Para configuração do bem de família legal, disciplinado pela Lei nº 8.009/90, é necessária a residência do próprio do casal, ou da entidade familiar, no imóvel, em conformidade com art. 1º da aludida lei. Conforme já explanado, nenhum dos herdeiros tem residência na casa de nº 1.243 da Rua Odilon Braga. Logo, o imóvel não se enquadra como bem de família legal.
Poder-se-ia pleitear, então, a imputação como bem de família voluntário. Contudo, conforme disciplinado no CC/02:
“Art. 1.711. Podem os cônjuges, ou a entidade familiar, mediante escritura pública ou testamento, destinar parte de seu patrimônio para instituir bem de família, desde que não ultrapasse um terço do patrimônio líquido existente ao tempo da instituição, mantidas as regras sobre a impenhorabilidade do imóvel residencial estabelecida em lei especial.

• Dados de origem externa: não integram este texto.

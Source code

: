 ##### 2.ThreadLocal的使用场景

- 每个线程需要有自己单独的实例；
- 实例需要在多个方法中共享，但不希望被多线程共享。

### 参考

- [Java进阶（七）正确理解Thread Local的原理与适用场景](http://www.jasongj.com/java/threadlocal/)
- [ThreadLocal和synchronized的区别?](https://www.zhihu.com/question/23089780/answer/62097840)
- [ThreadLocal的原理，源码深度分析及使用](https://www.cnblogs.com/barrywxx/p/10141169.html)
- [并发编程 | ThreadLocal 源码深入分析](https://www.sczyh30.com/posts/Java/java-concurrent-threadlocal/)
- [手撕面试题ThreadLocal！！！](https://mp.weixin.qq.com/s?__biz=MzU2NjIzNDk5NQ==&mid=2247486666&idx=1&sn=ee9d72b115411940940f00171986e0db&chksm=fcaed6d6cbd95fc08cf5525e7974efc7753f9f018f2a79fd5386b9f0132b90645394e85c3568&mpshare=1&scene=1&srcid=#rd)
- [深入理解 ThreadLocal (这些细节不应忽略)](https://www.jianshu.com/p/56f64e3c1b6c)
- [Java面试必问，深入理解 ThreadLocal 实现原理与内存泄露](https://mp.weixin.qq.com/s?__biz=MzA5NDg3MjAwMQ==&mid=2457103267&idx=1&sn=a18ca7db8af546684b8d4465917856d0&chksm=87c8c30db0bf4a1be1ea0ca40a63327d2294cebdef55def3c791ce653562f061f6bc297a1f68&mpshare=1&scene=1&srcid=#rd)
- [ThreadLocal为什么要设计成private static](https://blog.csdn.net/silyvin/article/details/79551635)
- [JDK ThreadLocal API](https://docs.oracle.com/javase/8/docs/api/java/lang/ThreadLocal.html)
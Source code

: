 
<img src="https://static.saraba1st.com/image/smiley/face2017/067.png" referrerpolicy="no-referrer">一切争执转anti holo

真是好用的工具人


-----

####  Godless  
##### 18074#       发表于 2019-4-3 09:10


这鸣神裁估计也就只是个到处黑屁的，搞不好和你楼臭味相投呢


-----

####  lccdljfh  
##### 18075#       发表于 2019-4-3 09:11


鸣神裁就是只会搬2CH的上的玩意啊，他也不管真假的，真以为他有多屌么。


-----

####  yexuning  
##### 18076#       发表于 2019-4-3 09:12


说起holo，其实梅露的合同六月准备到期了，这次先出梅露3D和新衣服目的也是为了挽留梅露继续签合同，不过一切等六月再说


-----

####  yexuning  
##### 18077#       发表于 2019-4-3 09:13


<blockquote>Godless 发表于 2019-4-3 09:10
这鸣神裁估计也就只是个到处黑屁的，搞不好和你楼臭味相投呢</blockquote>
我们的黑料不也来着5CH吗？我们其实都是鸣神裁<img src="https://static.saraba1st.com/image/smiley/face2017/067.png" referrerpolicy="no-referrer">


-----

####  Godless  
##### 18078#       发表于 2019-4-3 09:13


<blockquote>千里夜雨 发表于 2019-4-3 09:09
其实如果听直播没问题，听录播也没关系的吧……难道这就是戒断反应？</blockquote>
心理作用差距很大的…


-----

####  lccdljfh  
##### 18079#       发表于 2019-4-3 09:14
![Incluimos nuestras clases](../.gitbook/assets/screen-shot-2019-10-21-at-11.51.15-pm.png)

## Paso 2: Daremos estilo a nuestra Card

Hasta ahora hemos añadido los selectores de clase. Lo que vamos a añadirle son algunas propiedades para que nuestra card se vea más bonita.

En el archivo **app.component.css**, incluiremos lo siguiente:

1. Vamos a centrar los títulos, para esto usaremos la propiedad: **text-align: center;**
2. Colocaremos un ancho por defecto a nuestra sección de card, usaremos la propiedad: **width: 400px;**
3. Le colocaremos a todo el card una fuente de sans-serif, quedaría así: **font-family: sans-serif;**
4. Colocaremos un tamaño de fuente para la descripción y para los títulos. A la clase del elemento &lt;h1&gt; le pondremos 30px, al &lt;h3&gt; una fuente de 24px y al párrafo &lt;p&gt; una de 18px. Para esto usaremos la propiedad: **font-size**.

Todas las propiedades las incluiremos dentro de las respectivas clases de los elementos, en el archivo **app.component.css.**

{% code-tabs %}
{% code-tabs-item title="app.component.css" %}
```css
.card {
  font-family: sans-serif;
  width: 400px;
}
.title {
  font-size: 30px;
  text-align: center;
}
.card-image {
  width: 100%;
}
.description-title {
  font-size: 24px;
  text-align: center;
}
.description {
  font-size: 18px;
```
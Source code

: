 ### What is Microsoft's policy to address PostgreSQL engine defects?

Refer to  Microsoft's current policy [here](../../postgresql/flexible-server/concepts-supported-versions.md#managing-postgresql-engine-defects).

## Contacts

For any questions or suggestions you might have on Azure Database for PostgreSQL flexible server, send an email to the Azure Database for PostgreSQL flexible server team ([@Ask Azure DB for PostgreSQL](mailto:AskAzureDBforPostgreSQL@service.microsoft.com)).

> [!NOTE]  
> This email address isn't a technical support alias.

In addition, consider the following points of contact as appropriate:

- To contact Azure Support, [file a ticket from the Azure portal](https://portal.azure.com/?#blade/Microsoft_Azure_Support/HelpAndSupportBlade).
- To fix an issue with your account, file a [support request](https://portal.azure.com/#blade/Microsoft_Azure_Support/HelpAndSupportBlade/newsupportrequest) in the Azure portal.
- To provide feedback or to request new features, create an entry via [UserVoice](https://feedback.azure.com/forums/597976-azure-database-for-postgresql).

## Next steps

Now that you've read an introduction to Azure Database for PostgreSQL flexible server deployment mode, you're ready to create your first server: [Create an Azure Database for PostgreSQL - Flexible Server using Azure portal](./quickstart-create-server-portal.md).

Art. 1.712. O bem de família consistirá em prédio residencial urbano ou rural, com suas pertenças e acessórios, destinando-se em ambos os casos a domicílio familiar, e poderá abranger valores mobiliários, cuja renda será aplicada na conservação do imóvel e no sustento da família.
[…]
Art. 1.717. O prédio e os valores mobiliários, constituídos como bem da família, não podem ter destino diverso do previsto no art. 1.712 ou serem alienados sem o consentimento dos interessados e seus representantes legais, ouvido o Ministério Público.”
Na subsunção do fato à norma, tem-se que a casa inventariada ultrapassa 1/3 do patrimônio líquido da herança e não é destinada ao domicílio familiar dos herdeiros (nem mesmo indiretamente, haja vista que não confere renda por estar ocupada em regime de comodato). Dessa forma, também não foram cumpridos os requisitos necessários à instituição do bem de família voluntário.
Diante do quadro fático constatado no processo, aliado à legislação aplicável, entendo que impossível atender ao requerimento dos apelantes para gravar a casa de nº 1.243 da Rua Odilon Braga, Bairro Comiteco (Bandeirantes), inscrita no 2º Ofício de Registro de Imóveis de Belo Horizonte, sob a matrícula 5.262, como bem de família.
Mediante tais considerações, dou parcial provimento à primeira apelação para, reconhecendo a omissão na sentença, julgar improcedente o pedido de decretação da condição de bem de família do imóvel inventariado, conforme art. 1.013, § 3º, III, do CPC/15, bem como nego provimento à segunda apelação.
Incabível a condenação em honorários recursais, haja vista que a sentença recorrida não o fez.
Custas ex lege.
Votaram de acordo com o Relator os Desembargadores Renato Dresch e Moreira Diniz.
Súmula – DERAM PARCIAL PROVIMENTO À PRIMEIRA APELAÇÃO E NEGARAM PROVIMENTO À SEGUNDA.